BACKGROUND OF THE INVENTIONThe present invention relates to electric generators and the generation of electricity from same; along with a plurality of novel embodiments and applications utilizing these features of novelty. The evolution of electric generators since the inception of Galvani and later Faraday in 1821 and in 1831; has progressed along the conventional knowledge of moving a coil through a stationary magnetic field or in some demonstrable instances, the motion of a magnet through a stationary coil. However the dominating influence of generators incorporating an internal moving coil about a stationary magnetic field remains the mainstay of global electrical power generation on any scale. Further, in all cases of a magnet in motion about a stationary coil, the shape of said magnet(s) is of the bar, horseshoe, or other non-spherical magnet shape means; nor a magnetic shape means of encompassing a 360 degree circle as part and parcel to said magnet(s). This is true even after the infusion of so many patents of prior art credited to Thomas Edison, Nicola Tesla and historically a multitude of others contributing prior art patents granted.
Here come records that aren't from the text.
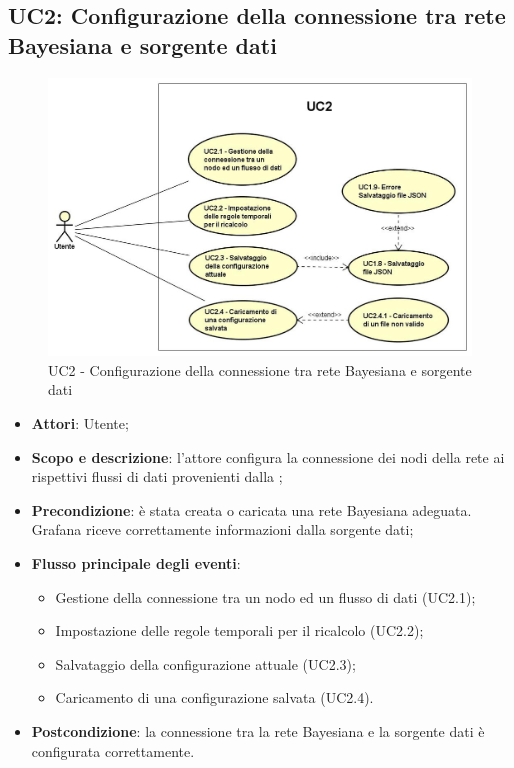 \subsection{UC2:  Configurazione della connessione tra rete Bayesiana e sorgente dati}
\hypertarget{UC2}{}
\begin{figure} [H]
	\centering
	\includegraphics[scale=0.45]{Img/UC2}
	\caption{UC2 - Configurazione della connessione tra rete Bayesiana e sorgente dati}\label{}
\end{figure}
\begin{itemize}
	\item \textbf{Attori}: Utente;
	\item \textbf{Scopo e descrizione}: l'attore configura la connessione dei nodi della rete ai rispettivi flussi di dati provenienti dalla ;
	\item \textbf{Precondizione}: è stata creata o caricata una rete Bayesiana adeguata. Grafana riceve correttamente informazioni dalla sorgente dati;
	\item \textbf{Flusso principale degli eventi}:
	\begin{itemize}
		\item Gestione della connessione tra un nodo ed un flusso di dati (UC2.1);
		\item Impostazione delle regole temporali per il ricalcolo (UC2.2);
		\item Salvataggio della configurazione attuale (UC2.3);
		\item Caricamento di una configurazione salvata (UC2.4).
	\end{itemize}
	\item \textbf{Postcondizione}: la connessione tra la rete Bayesiana e la sorgente dati è configurata correttamente.
\end{itemize}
SUMMARY OF THE INVENTIONThis present invention and improvement over prior art, relates to a plurality of embodiments for generating electrical energy utilizing a mathematically valid Gaussian Surface spherical or an axial-spherical permanent magnet means or a plurality of a spherical or axial-spherical permanent magnet means, but not confined to only a spherical shaped magnet means; as the source of magnetic lines of a circuitous encompassing force field from magnetic pole to magnetic pole.
The present invention also relates to an embodiment for generating electrical energy utilizing a non-magnetic spherical or axial-spherical material means that utilizes a non-spherical magnet as an enclosed embodiment member; said non-spherical magnet member means can be of a cylinder or disk magnet member means enclosed within or on said surface of said non-magnetic spherical or axial material means.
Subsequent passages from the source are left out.